### WORK REQUIRED
The reply should contain the full listing exactly as written and no pictures at all.

▼

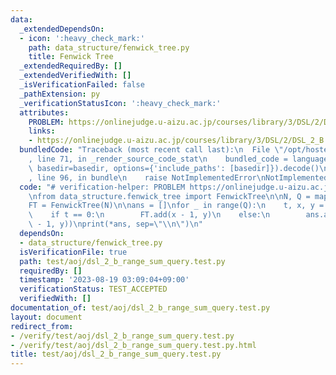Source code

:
```yaml
---
data:
  _extendedDependsOn:
  - icon: ':heavy_check_mark:'
    path: data_structure/fenwick_tree.py
    title: Fenwick Tree
  _extendedRequiredBy: []
  _extendedVerifiedWith: []
  _isVerificationFailed: false
  _pathExtension: py
  _verificationStatusIcon: ':heavy_check_mark:'
  attributes:
    PROBLEM: https://onlinejudge.u-aizu.ac.jp/courses/library/3/DSL/2/DSL_2_B
    links:
    - https://onlinejudge.u-aizu.ac.jp/courses/library/3/DSL/2/DSL_2_B
  bundledCode: "Traceback (most recent call last):\n  File \"/opt/hostedtoolcache/PyPy/3.7.13/x64/site-packages/onlinejudge_verify/documentation/build.py\"\
    , line 71, in _render_source_code_stat\n    bundled_code = language.bundle(stat.path,\
    \ basedir=basedir, options={'include_paths': [basedir]}).decode()\n  File \"/opt/hostedtoolcache/PyPy/3.7.13/x64/site-packages/onlinejudge_verify/languages/python.py\"\
    , line 96, in bundle\n    raise NotImplementedError\nNotImplementedError\n"
  code: "# verification-helper: PROBLEM https://onlinejudge.u-aizu.ac.jp/courses/library/3/DSL/2/DSL_2_B\n\
    \nfrom data_structure.fenwick_tree import FenwickTree\n\nN, Q = map(int, input().split())\n\
    FT = FenwickTree(N)\n\nans = []\nfor _ in range(Q):\n    t, x, y = map(int, input().split())\n\
    \    if t == 0:\n        FT.add(x - 1, y)\n    else:\n        ans.append(FT.sum(x\
    \ - 1, y))\nprint(*ans, sep=\"\\n\")\n"
  dependsOn:
  - data_structure/fenwick_tree.py
  isVerificationFile: true
  path: test/aoj/dsl_2_b_range_sum_query.test.py
  requiredBy: []
  timestamp: '2023-08-19 03:09:04+09:00'
  verificationStatus: TEST_ACCEPTED
  verifiedWith: []
documentation_of: test/aoj/dsl_2_b_range_sum_query.test.py
layout: document
redirect_from:
- /verify/test/aoj/dsl_2_b_range_sum_query.test.py
- /verify/test/aoj/dsl_2_b_range_sum_query.test.py.html
title: test/aoj/dsl_2_b_range_sum_query.test.py
---
```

▲

### YOUR SOLUTION
Source code

:
```yaml
---
data:
  _extendedDependsOn:
  - icon: ':heavy_check_mark:'
    path: data_structure/fenwick_tree.py
    title: Fenwick Tree
  _extendedRequiredBy: []
  _extendedVerifiedWith: []
  _isVerificationFailed: false
  _pathExtension: py
  _verificationStatusIcon: ':heavy_check_mark:'
  attributes:
    PROBLEM: https://onlinejudge.u-aizu.ac.jp/courses/library/3/DSL/2/DSL_2_B
    links:
    - https://onlinejudge.u-aizu.ac.jp/courses/library/3/DSL/2/DSL_2_B
  bundledCode: "Traceback (most recent call last):\n  File \"/opt/hostedtoolcache/PyPy/3.7.13/x64/site-packages/onlinejudge_verify/documentation/build.py\"\
    , line 71, in _render_source_code_stat\n    bundled_code = language.bundle(stat.path,\
    \ basedir=basedir, options={'include_paths': [basedir]}).decode()\n  File \"/opt/hostedtoolcache/PyPy/3.7.13/x64/site-packages/onlinejudge_verify/languages/python.py\"\
    , line 96, in bundle\n    raise NotImplementedError\nNotImplementedError\n"
  code: "# verification-helper: PROBLEM https://onlinejudge.u-aizu.ac.jp/courses/library/3/DSL/2/DSL_2_B\n\
    \nfrom data_structure.fenwick_tree import FenwickTree\n\nN, Q = map(int, input().split())\n\
    FT = FenwickTree(N)\n\nans = []\nfor _ in range(Q):\n    t, x, y = map(int, input().split())\n\
    \    if t == 0:\n        FT.add(x - 1, y)\n    else:\n        ans.append(FT.sum(x\
    \ - 1, y))\nprint(*ans, sep=\"\\n\")\n"
  dependsOn:
  - data_structure/fenwick_tree.py
  isVerificationFile: true
  path: test/aoj/dsl_2_b_range_sum_query.test.py
  requiredBy: []
  timestamp: '2023-08-19 03:09:04+09:00'
  verificationStatus: TEST_ACCEPTED
  verifiedWith: []
documentation_of: test/aoj/dsl_2_b_range_sum_query.test.py
layout: document
redirect_from:
- /verify/test/aoj/dsl_2_b_range_sum_query.test.py
- /verify/test/aoj/dsl_2_b_range_sum_query.test.py.html
title: test/aoj/dsl_2_b_range_sum_query.test.py
---
```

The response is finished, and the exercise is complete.